ASTRAEA: Fairness Is More Than Counting GPUs

ASTRAEA system design

Fairness sounds simple until a GPU cluster starts running real deep learning workloads.

In a shared research or production cluster, different tenants submit jobs with very different shapes. Some jobs need one GPU for a quick debugging run. Others need many GPUs and run for days. A scheduler that only optimizes utilization may let long jobs dominate the cluster. A scheduler that aggressively favors short jobs may make large training jobs wait forever. Both users can reasonably say the system is unfair.

ASTRAEA was built around this problem: how should a multi-tenant GPU cluster enforce fairness without wasting expensive accelerators?

Why Existing Fairness Breaks

Traditional cluster schedulers often think in terms of instantaneous resource fairness. If two users share a cluster, each should receive a fair share of resources at the current moment. This works well for many big-data workloads, where tasks are easier to split, migrate, and rebalance.

Deep learning training is less flexible. Jobs usually require gang scheduling: all requested GPUs must be allocated together. Communication-heavy jobs are sensitive to GPU topology. Preemption is also costly because model state must be checkpointed, moved, and restored. If a scheduler tries to enforce fairness by frequently reshuffling GPUs, it can destroy the performance it was meant to protect.

Another approach is finish-time fairness, where the scheduler asks whether a job would finish no later than it would in a private fair-share cluster. That is useful, but incomplete. It focuses on time and can miss the spatial side of fairness: a job that asks for more GPUs consumes more cluster capacity per unit time. Treating a 1-GPU job and an 8-GPU job only through finish time can create incentives to overclaim resources.

ASTRAEA’s core idea is to measure what the cluster is actually spending: GPU-time.

Long-Term GPU-Time Fairness

ASTRAEA introduces Long-Term GPU-Time Fairness, or LTGF. Instead of asking only “how many GPUs does a tenant have right now?” or “when will this job finish?”, LTGF asks how much GPU service a tenant or job has received over a period of time compared with how much it deserves.

This captures both dimensions of allocation:

  • temporal impact: how long the job runs;
  • spatial impact: how many GPUs it occupies while running.

At the tenant level, LTGF distributes GPU-time according to tenant weights, such as budget or quota. At the job level, it distributes GPU-time fairly among concurrent jobs inside a tenant. This two-level view is important because a fair cluster should protect both the organization sharing contract and the individual jobs waiting inside each tenant’s queue.

The metric also avoids relying on fragile remaining-time prediction. In real clusters, users cancel jobs, jobs fail, and training throughput changes with placement. ASTRAEA can evaluate fairness from past allocation history, then use that signal to decide who should receive service next.

How ASTRAEA Schedules

ASTRAEA uses a two-phase scheduling algorithm.

First, it selects the tenant with the lowest tenant-level fairness index.

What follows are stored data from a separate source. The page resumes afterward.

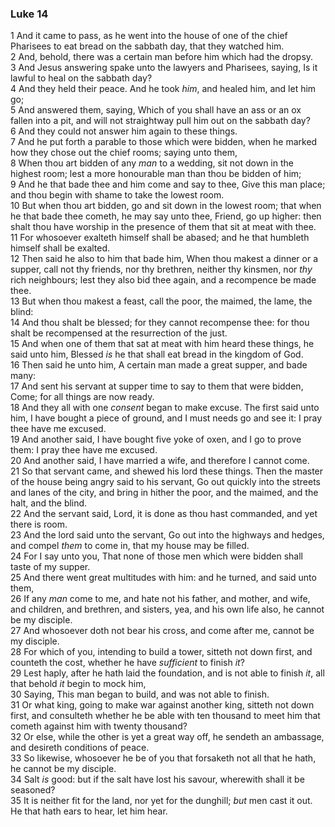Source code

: ### Luke 14

1 And it came to pass, as he went into the house of one of the chief Pharisees to eat bread on the sabbath day, that they watched him.  
2 And, behold, there was a certain man before him which had the dropsy.  
3 And Jesus answering spake unto the lawyers and Pharisees, saying, Is it lawful to heal on the sabbath day?  
4 And they held their peace. And he took *him*, and healed him, and let him go;  
5 And answered them, saying, Which of you shall have an ass or an ox fallen into a pit, and will not straightway pull him out on the sabbath day?  
6 And they could not answer him again to these things.  
7 And he put forth a parable to those which were bidden, when he marked how they chose out the chief rooms; saying unto them,  
8 When thou art bidden of any *man* to a wedding, sit not down in the highest room; lest a more honourable man than thou be bidden of him;  
9 And he that bade thee and him come and say to thee, Give this man place; and thou begin with shame to take the lowest room.  
10 But when thou art bidden, go and sit down in the lowest room; that when he that bade thee cometh, he may say unto thee, Friend, go up higher: then shalt thou have worship in the presence of them that sit at meat with thee.  
11 For whosoever exalteth himself shall be abased; and he that humbleth himself shall be exalted.  
12 Then said he also to him that bade him, When thou makest a dinner or a supper, call not thy friends, nor thy brethren, neither thy kinsmen, nor *thy* rich neighbours; lest they also bid thee again, and a recompence be made thee.  
13 But when thou makest a feast, call the poor, the maimed, the lame, the blind:  
14 And thou shalt be blessed; for they cannot recompense thee: for thou shalt be recompensed at the resurrection of the just.  
15 And when one of them that sat at meat with him heard these things, he said unto him, Blessed *is* he that shall eat bread in the kingdom of God.  
16 Then said he unto him, A certain man made a great supper, and bade many:  
17 And sent his servant at supper time to say to them that were bidden, Come; for all things are now ready.  
18 And they all with one *consent* began to make excuse. The first said unto him, I have bought a piece of ground, and I must needs go and see it: I pray thee have me excused.  
19 And another said, I have bought five yoke of oxen, and I go to prove them: I pray thee have me excused.  
20 And another said, I have married a wife, and therefore I cannot come.  
21 So that servant came, and shewed his lord these things. Then the master of the house being angry said to his servant, Go out quickly into the streets and lanes of the city, and bring in hither the poor, and the maimed, and the halt, and the blind.  
22 And the servant said, Lord, it is done as thou hast commanded, and yet there is room.  
23 And the lord said unto the servant, Go out into the highways and hedges, and compel *them* to come in, that my house may be filled.  
24 For I say unto you, That none of those men which were bidden shall taste of my supper.  
25 And there went great multitudes with him: and he turned, and said unto them,  
26 If any *man* come to me, and hate not his father, and mother, and wife, and children, and brethren, and sisters, yea, and his own life also, he cannot be my disciple.  
27 And whosoever doth not bear his cross, and come after me, cannot be my disciple.  
28 For which of you, intending to build a tower, sitteth not down first, and counteth the cost, whether he have *sufficient* to finish *it*?  
29 Lest haply, after he hath laid the foundation, and is not able to finish *it*, all that behold *it* begin to mock him,  
30 Saying, This man began to build, and was not able to finish.  
31 Or what king, going to make war against another king, sitteth not down first, and consulteth whether he be able with ten thousand to meet him that cometh against him with twenty thousand?  
32 Or else, while the other is yet a great way off, he sendeth an ambassage, and desireth conditions of peace.  
33 So likewise, whosoever he be of you that forsaketh not all that he hath, he cannot be my disciple.  
34 Salt *is* good: but if the salt have lost his savour, wherewith shall it be seasoned?  
35 It is neither fit for the land, nor yet for the dunghill; *but* men cast it out. He that hath ears to hear, let him hear.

In plain language: the scheduler finds the tenant that has received the least GPU-time relative to what it should have received. If that tenant has pending jobs and the cluster can place one of them, ASTRAEA grants resources to it.

Second, ASTRAEA selects a job within that tenant using the job-level fairness index. This keeps one tenant’s internal queue from becoming unfair even when the tenant as a whole is being treated fairly. Job-level policies can still incorporate practical priorities, but they are constrained by the fairness signal.

The scheduler is lease-based. Instead of preempting whenever fairness changes, ASTRAEA gives a running job a lease term. At lease boundaries, the scheduler can rearrange execution order to repair fairness. This is a practical compromise: short leases improve fairness response, but too-short leases increase preemption overhead and hurt job completion time. ASTRAEA chooses a lease length that balances those forces for deep learning training.

What It Buys

ASTRAEA was evaluated with large-scale simulations on real GPU cluster traces, including SenseTime’s Venus trace and Microsoft’s Philly trace. The paper reports that ASTRAEA improves tenant-level fairness by up to 9.42x and job-level fairness by up to 10.3x compared with state-of-the-art schedulers, without sacrificing average job completion time.

The important lesson is that fairness in GPU clusters is not just a policy preference. It is a measurement problem. If the metric ignores GPU count, users can overclaim. If it ignores time, long-running jobs can be starved. If it ignores tenants, the cluster violates sharing agreements. If it ignores jobs, individual users still experience unfairness.

ASTRAEA’s contribution is to make fairness measurable in the unit that matters most for deep learning clusters: long-term GPU-time.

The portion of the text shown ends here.